I think I know why winter throws some Spokane residents for a loop.
They don’t have their cold-weather coats arranged by color-coded threat levels.
So when frigid conditions arrive, they aren’t ready. They’re confused about what to wear.
That agonizing uncertainty can be avoided with a little planning. Assuming you are fortunate enough to have choices, just sit down with your family and decide ahead of time which coats are appropriate for which conditions.
That way, part of your closet space can be dedicated to, say, Code Orange coats, while another section can be reserved for the heavy duty Code Red apparel.
Or if you prefer the city of Spokane model, you can label your light jackets “Stage 1,” your medium-weight coats “Stage 2,” and so on.
Then the first person to get up in the morning can check the temperature/wind-chill and post the appropriate color or number on the fridge.
If all that sounds too bureaucratic, you can create your own winter preparedness terminology.
HARVEST MOON: Nip in the air and frost on the pumpkin.

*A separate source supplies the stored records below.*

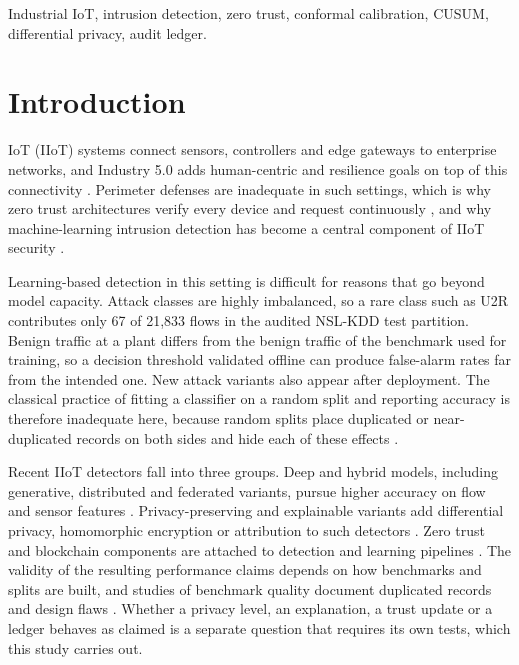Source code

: \documentclass[journal]{IEEEtran}
\begin{document}
\begin{IEEEkeywords}
Industrial IoT, intrusion detection, zero trust, conformal calibration, CUSUM, differential privacy, audit ledger.
\end{IEEEkeywords}

\section{Introduction}
 IoT (IIoT) systems connect sensors, controllers and edge gateways to enterprise networks, and Industry 5.0 adds human-centric and resilience goals on top of this connectivity \cite{leng2022industry}. Perimeter defenses are inadequate in such settings, which is why zero trust architectures verify every device and request continuously \cite{rose2020zero}, and why machine-learning intrusion detection has become a central component of IIoT security \cite{aouedi2024survey,nandanwar2024deep}.

Learning-based detection in this setting is difficult for reasons that go beyond model capacity. Attack classes are highly imbalanced, so a rare class such as U2R contributes only 67 of 21,833 flows in the audited NSL-KDD test partition. Benign traffic at a plant differs from the benign traffic of the benchmark used for training, so a decision threshold validated offline can produce false-alarm rates far from the intended one. New attack variants also appear after deployment. The classical practice of fitting a classifier on a random split and reporting accuracy is therefore inadequate here, because random splits place duplicated or near-duplicated records on both sides and hide each of these effects \cite{arp2022dos,engelen2021troubleshooting}.

Recent IIoT detectors fall into three groups. Deep and hybrid models, including generative, distributed and federated variants, pursue higher accuracy on flow and sensor features \cite{nandanwar2024deep,hamouda2024revolutionizing,bhavsar2024fl,mohamed2025artificial}. Privacy-preserving and explainable variants add differential privacy, homomorphic encryption or attribution to such detectors \cite{chen2025privacy,saheed2025cps,manh2025privacy,islam2025explainable}. Zero trust and blockchain components are attached to detection and learning pipelines \cite{zanasi2024flexible,rehman2025immersive,hezam2026dp,mishra2026zero,tong2024blockchain}. The validity of the resulting performance claims depends on how benchmarks and splits are built, and studies of benchmark quality document duplicated records and design flaws \cite{engelen2021troubleshooting,flood2024bad}. Whether a privacy level, an explanation, a trust update or a ledger behaves as claimed is a separate question that requires its own tests, which this study carries out.
\end{document}
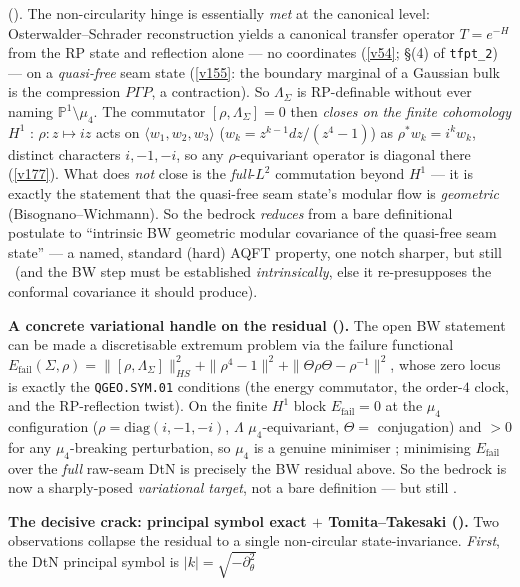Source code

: \documentclass[11pt,a4paper]{article}
\newcommand{\PP}{\mathbb P^1}
\begin{document}
\begin{keybox}
{().} The non-circularity hinge is essentially \emph{met} at the canonical
level: Osterwalder--Schrader reconstruction yields a canonical transfer operator $T=e^{-H}$ from the RP
state and reflection alone --- no coordinates (\vref{v54}; \S(4) of \texttt{tfpt\_2}) --- on a
\emph{quasi-free} seam state (\vref{v155}: the boundary marginal of a Gaussian bulk is the compression
$P\Gamma P$, a contraction). So $\Lambda_\Sigma$ is RP-definable without ever naming $\PP\!\setminus\!\mu_4$.
The commutator $[\rho,\Lambda_\Sigma]=0$ then \emph{closes on the finite cohomology} $H^1$ \mE: $\rho\!:\!z\mapsto iz$
acts on $\langle w_1,w_2,w_3\rangle$ ($w_k=z^{k-1}dz/(z^4-1)$) as $\rho^*w_k=i^k w_k$, distinct characters
$i,-1,-i$, so any $\rho$-equivariant operator is diagonal there (\vref{v177}). What does \emph{not} close is
the \emph{full}-$L^2$ commutation beyond $H^1$ --- it is exactly the statement that the quasi-free seam
state's modular flow is \emph{geometric} (Bisognano--Wichmann). So the bedrock \emph{reduces} from a bare
definitional postulate to ``intrinsic BW geometric modular covariance of the quasi-free seam state'' --- a
named, standard (hard) AQFT property, one notch sharper, but still \mO\ (and the BW step must be established
\emph{intrinsically}, else it re-presupposes the conformal covariance it should produce).
\par\smallskip\noindent\textbf{A concrete variational handle on the residual ().}
The open BW statement can be made a discretisable extremum problem via the failure functional
$E_{\mathrm{fail}}(\Sigma,\rho)=\|[\rho,\Lambda_\Sigma]\|_{HS}^2+\|\rho^4-1\|^2+\|\Theta\rho\Theta-\rho^{-1}\|^2$,
whose zero locus is exactly the \texttt{QGEO.SYM.01} conditions (the energy commutator, the order-$4$ clock,
and the RP-reflection twist). On the finite $H^1$ block $E_{\mathrm{fail}}=0$ at the $\mu_4$ configuration
($\rho=\mathrm{diag}(i,-1,-i)$, $\Lambda$ $\mu_4$-equivariant, $\Theta=$ conjugation) and $>0$ for any
$\mu_4$-breaking perturbation, so $\mu_4$ is a genuine minimiser \mE; minimising $E_{\mathrm{fail}}$ over
the \emph{full} raw-seam DtN is precisely the BW residual above. So the bedrock is now a sharply-posed
\emph{variational target}, not a bare definition --- but still \mO.
\par\smallskip\noindent\textbf{The decisive crack: principal symbol exact $+$ Tomita--Takesaki
().} Two observations collapse the residual to a single
non-circular state-invariance. \emph{First}, the DtN principal symbol is $|k|=\sqrt{-\partial_\theta^2}$

\end{keybox}
\end{document}
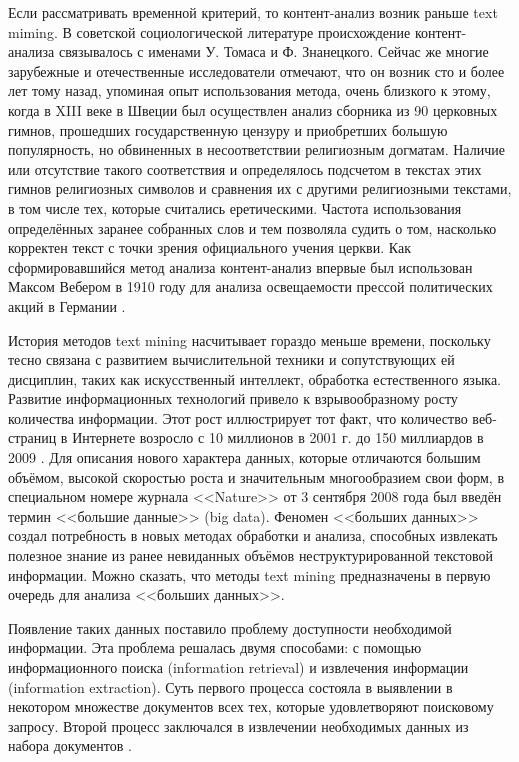 Если рассматривать временной критерий, то контент-анализ возник раньше text miming. В советской социологической литературе происхождение контент-анализа связывалось с именами У. Томаса и Ф. Знанецкого. Сейчас же многие зарубежные\cite{Smith2000} и отечественные\cite{Pochepcov1998} исследователи отмечают, что он возник сто и более лет тому назад, упоминая опыт использования метода, очень близкого к этому, когда в XIII веке в Швеции был осуществлен анализ сборника из 90 церковных гимнов, прошедших государственную цензуру и приобретших большую популярность, но обвиненных в несоответствии религиозным догматам. Наличие или отсутствие такого соответствия и определялось подсчетом в текстах этих гимнов религиозных символов и сравнения их с другими религиозными текстами, в том числе тех, которые считались еретическими. Частота использования определённых заранее собранных слов и тем позволяла судить о том, насколько корректен текст с точки зрения официального учения церкви. Как сформировавшийся метод анализа контент-анализ впервые был использован Максом Вебером в 1910 году для анализа освещаемости прессой политических акций в Германии \cite[стр. 155]{Lande2006}.

История методов text mining насчитывает гораздо меньше времени, поскольку тесно связана с развитием вычислительной техники и сопутствующих ей дисциплин, таких как искусственный интеллект, обработка естественного языка. Развитие информационных технологий привело к взрывообразному росту количества информации. Этот рост иллюстрирует тот факт, что количество веб-страниц в Интернете возросло с 10 миллионов в 2001 г. до 150 миллиардов в 2009 \cite[стр. 4]{practical_tm}. Для описания нового характера данных, которые отличаются большим объёмом, высокой скоростью роста и значительным многообразием свои форм, в специальном номере журнала <<Nature>> от 3 сентября 2008 года был введён термин <<большие данные>> (big data). Феномен <<больших данных>> создал потребность в новых методах обработки и анализа, способных извлекать полезное знание из ранее невиданных объёмов неструктурированной текстовой информации. Можно сказать, что методы text mining предназначены в первую очередь для анализа <<больших данных>>.

Появление таких данных поставило проблему доступности необходимой информации. Эта проблема решалась двумя способами: с помощью информационного поиска (information retrieval) и извлечения информации (information extraction). Суть первого процесса состояла в выявлении в некотором множестве документов всех тех, которые удовлетворяют поисковому запросу. Второй процесс заключался в извлечении необходимых данных из набора документов \cite[стр. 5]{practical_tm}.

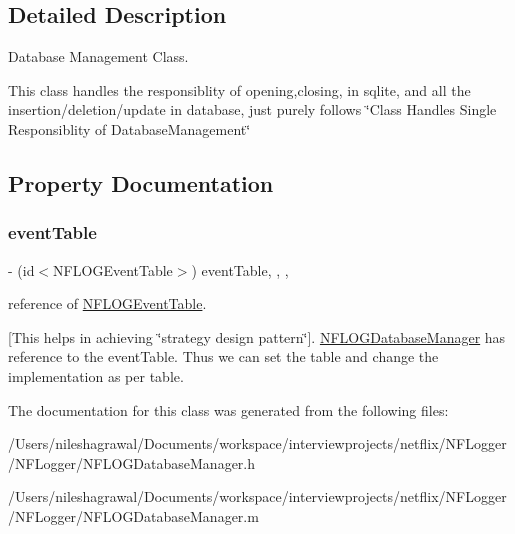 \subsection{Detailed Description}
Database Management Class. 

This class handles the responsiblity of opening,closing, in sqlite, and all the insertion/deletion/update in database, just purely follows \char`\"{}\+Class Handles Single Responsiblity of Database\+Management\char`\"{} 

\subsection{Property Documentation}
\mbox{\label{interface_n_f_l_o_g_database_manager_a0c2d72e86efb3d5b8eccef89af7b5662}} 
\subsubsection{\texorpdfstring{event\+Table}{eventTable}}
{\footnotesize\ttfamily -\/ (id$<$N\+F\+L\+O\+G\+Event\+Table$>$) event\+Table\hspace{0.3cm}{\ttfamily [read]}, {\ttfamily [write]}, {\ttfamily [nonatomic]}, {\ttfamily [strong]}}



reference of \hyperlink{class_n_f_l_o_g_event_table-p}{N\+F\+L\+O\+G\+Event\+Table}. 

\mbox{[}This helps in achieving \char`\"{}strategy design pattern\char`\"{}\mbox{]}. \hyperlink{interface_n_f_l_o_g_database_manager}{N\+F\+L\+O\+G\+Database\+Manager} has reference to the event\+Table. Thus we can set the table and change the implementation as per table. 

The documentation for this class was generated from the following files\+:\begin{DoxyCompactItemize}
\item 
/\+Users/nileshagrawal/\+Documents/workspace/interviewprojects/netflix/\+N\+F\+Logger/\+N\+F\+Logger/N\+F\+L\+O\+G\+Database\+Manager.\+h\item 
/\+Users/nileshagrawal/\+Documents/workspace/interviewprojects/netflix/\+N\+F\+Logger/\+N\+F\+Logger/N\+F\+L\+O\+G\+Database\+Manager.\+m\end{DoxyCompactItemize}
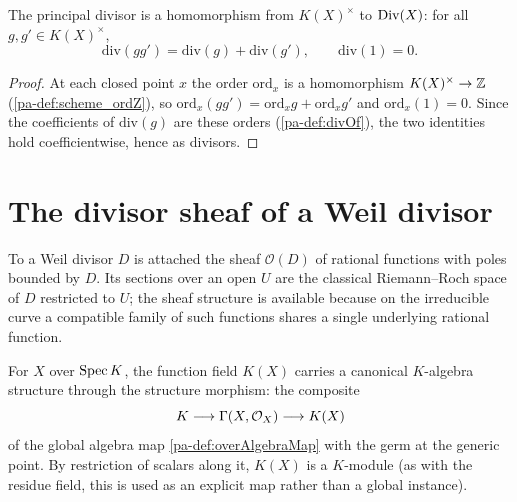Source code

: \begin{theorem}
  \label{pa-thm:divOf_hom}
  \leanok

  The principal divisor is a homomorphism from \(K(X)^\times\) to \(\Div(X)\): for all
  \(g, g' \in K(X)^\times\),
  \[
    \mathrm{div}(g g') = \mathrm{div}(g) + \mathrm{div}(g'), \qquad \mathrm{div}(1) = 0 .
  \]
\end{theorem}
\begin{proof}
  \leanok
  At each closed point \(x\) the order \(\mathrm{ord}_x\) is a homomorphism \(K(X)^\times \to \Z\)
  (\ref{pa-def:scheme_ordZ}), so \(\mathrm{ord}_x(g g') = \mathrm{ord}_x g + \mathrm{ord}_x g'\) and
  \(\mathrm{ord}_x(1) = 0\). Since the coefficients of \(\mathrm{div}(g)\) are these orders
  (\ref{pa-def:divOf}), the two identities hold coefficientwise, hence as divisors.
\end{proof}

\section{The divisor sheaf of a Weil divisor}

To a Weil divisor \(D\) is attached the sheaf \(\mathcal O(D)\) of rational functions with poles
bounded by \(D\). Its sections over an open \(U\) are the classical Riemann--Roch space of \(D\)
restricted to \(U\); the sheaf structure is available because on the irreducible curve a compatible
family of such functions shares a single underlying rational function.

\begin{definition}
  \label{pa-def:functionFieldOverAlgebraMap}
  \leanok

  For \(X\) over \(\Spec K\), the function field \(K(X)\) carries a canonical \(K\)-algebra structure
  through the structure morphism: the composite
  \[
    K \longrightarrow \Gamma(X, \struct X) \longrightarrow K(X)
  \]
  of the global algebra map \ref{pa-def:overAlgebraMap} with the germ at the generic point. By
  restriction of scalars along it, \(K(X)\) is a \(K\)-module (as with the residue field, this is
  used as an explicit map rather than a global instance).
\end{definition}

Light jackets should suffice.
TV NEWS PEOPLE ARE FREAKING OUT: Mild chill and a dusting of snow. Medium jackets will be fine.
MONTANA: Below freezing all day. Calls for substantial coats.
TEENAGERS WILL CONSIDER NOT BEING COOL: Real-thing cold. Calls for serious people to wear serious coats.
OH THE HUMANITY: Bitter, biting temps and spear-like winds. Get out the parkas.
POINT OF NO RETURN: It’s so punishing out that you might want to consider donning the ultra-max coats you swore never to actually wear because you regarded them as your psychological hedge against the fact that it can always get worse.
Today’s Slice question: Who would you want to play you in a movie?